* _TASK INSTRUCTIONS_:
Please make an exact copy of the listing, without the pictures.

* _EXCERPTED RECORDS_:
☆ ☆ ☆ ☆
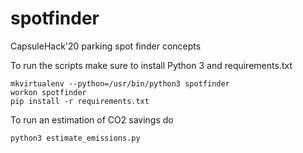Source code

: # spotfinder
CapsuleHack'20 parking spot finder concepts

To run the scripts make sure to install Python 3 and requirements.txt

```
mkvirtualenv --python=/usr/bin/python3 spotfinder
workon spotfinder
pip install -r requirements.txt
```

To run an estimation of CO2 savings do
```
python3 estimate_emissions.py
```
☆ ☆ ☆ ☆
* _RESPONSE TO THE EXERCISE_:
Source code

: # spotfinder
CapsuleHack'20 parking spot finder concepts

To run the scripts make sure to install Python 3 and requirements.txt

```
mkvirtualenv --python=/usr/bin/python3 spotfinder
workon spotfinder
pip install -r requirements.txt
```

To run an estimation of CO2 savings do
```
python3 estimate_emissions.py
```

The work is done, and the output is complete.